MATERIAL PROVIDED below:
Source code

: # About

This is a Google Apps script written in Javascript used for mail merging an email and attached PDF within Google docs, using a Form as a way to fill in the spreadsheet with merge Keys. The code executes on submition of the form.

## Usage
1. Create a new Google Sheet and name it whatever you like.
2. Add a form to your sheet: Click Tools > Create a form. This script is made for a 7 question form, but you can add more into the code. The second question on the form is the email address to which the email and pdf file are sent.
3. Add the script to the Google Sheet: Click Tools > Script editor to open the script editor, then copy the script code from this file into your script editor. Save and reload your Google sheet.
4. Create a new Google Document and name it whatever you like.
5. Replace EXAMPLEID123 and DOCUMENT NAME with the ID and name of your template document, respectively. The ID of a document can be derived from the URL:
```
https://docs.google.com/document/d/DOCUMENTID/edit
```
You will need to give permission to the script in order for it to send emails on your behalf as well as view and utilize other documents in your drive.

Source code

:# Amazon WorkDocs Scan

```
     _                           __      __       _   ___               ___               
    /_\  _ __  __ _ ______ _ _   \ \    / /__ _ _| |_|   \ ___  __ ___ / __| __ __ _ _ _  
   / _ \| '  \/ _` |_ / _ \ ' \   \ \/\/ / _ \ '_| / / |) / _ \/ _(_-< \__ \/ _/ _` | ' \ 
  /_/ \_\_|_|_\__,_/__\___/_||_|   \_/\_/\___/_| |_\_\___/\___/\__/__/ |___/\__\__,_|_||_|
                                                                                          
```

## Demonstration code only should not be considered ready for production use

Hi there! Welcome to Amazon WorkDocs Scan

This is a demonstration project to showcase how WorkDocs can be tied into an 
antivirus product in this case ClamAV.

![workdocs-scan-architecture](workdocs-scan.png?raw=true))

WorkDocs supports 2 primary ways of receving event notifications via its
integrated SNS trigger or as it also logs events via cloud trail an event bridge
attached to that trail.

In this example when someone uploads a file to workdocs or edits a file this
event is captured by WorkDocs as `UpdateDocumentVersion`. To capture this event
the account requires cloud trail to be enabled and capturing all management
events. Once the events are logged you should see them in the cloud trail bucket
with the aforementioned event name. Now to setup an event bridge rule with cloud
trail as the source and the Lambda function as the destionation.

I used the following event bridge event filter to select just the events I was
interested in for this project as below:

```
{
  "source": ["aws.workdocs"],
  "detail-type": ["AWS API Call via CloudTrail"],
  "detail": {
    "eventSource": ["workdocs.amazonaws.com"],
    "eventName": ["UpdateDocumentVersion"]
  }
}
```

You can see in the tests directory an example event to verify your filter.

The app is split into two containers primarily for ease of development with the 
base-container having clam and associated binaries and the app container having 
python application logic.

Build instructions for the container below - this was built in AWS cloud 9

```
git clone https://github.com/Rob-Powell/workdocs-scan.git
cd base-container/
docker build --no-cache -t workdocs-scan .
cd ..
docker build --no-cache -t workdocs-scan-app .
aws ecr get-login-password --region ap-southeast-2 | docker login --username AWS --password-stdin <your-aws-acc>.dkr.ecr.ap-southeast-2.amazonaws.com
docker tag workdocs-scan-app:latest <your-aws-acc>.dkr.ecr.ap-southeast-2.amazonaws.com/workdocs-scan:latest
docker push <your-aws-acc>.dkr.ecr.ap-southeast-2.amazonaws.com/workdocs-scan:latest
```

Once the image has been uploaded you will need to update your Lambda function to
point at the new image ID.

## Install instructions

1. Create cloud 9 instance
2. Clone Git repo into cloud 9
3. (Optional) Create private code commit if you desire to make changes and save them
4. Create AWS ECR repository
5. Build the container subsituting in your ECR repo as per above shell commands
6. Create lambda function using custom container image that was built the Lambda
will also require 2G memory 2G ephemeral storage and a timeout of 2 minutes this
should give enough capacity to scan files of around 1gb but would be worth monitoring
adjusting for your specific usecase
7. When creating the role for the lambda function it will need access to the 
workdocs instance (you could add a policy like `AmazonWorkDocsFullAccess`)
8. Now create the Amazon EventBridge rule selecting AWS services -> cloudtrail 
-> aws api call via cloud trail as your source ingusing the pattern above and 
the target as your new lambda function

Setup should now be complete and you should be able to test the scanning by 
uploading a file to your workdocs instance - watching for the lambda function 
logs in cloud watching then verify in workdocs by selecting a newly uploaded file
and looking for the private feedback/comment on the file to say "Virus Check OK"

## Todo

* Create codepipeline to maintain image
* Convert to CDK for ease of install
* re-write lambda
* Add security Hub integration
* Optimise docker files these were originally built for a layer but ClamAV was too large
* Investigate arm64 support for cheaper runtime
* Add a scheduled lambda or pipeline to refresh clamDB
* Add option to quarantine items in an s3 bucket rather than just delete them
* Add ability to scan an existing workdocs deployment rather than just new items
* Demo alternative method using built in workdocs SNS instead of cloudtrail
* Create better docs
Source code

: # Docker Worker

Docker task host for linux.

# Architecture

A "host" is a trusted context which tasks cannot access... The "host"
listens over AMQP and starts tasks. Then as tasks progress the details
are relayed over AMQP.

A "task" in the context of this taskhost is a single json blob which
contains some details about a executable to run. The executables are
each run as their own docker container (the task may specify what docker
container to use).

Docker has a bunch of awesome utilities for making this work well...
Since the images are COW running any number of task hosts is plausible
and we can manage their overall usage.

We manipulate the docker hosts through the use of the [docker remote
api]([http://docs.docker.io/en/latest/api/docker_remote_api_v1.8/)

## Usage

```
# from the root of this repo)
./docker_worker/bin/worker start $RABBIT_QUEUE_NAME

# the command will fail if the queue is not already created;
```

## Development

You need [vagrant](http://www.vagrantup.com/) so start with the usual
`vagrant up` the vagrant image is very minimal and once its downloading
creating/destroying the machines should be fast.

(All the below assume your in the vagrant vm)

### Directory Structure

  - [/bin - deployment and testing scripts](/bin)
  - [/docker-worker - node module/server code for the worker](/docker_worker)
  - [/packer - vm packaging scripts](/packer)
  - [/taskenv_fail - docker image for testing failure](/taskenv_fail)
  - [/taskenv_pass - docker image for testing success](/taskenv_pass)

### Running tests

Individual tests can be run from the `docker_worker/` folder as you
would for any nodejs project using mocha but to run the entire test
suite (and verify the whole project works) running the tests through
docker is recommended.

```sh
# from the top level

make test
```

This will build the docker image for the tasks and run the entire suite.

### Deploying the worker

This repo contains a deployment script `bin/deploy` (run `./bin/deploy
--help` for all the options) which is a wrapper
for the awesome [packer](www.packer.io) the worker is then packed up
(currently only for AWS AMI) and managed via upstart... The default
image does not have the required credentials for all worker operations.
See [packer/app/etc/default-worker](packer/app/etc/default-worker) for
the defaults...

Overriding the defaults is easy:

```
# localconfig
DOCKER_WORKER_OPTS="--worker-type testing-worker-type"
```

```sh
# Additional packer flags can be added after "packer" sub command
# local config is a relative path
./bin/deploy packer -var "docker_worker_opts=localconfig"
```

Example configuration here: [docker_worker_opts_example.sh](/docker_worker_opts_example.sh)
End of MATERIAL PROVIDED.
**TO DO:** Apply a filter for "need" to the data above, then copy each line that matches.

**OUTPUT BELOW:**
You will need to give permission to the script in order for it to send emails on your behalf as well as view and utilize other documents in your drive.
Once the image has been uploaded you will need to update your Lambda function to
7. When creating the role for the lambda function it will need access to the 
You need [vagrant](http://www.vagrantup.com/) so start with the usual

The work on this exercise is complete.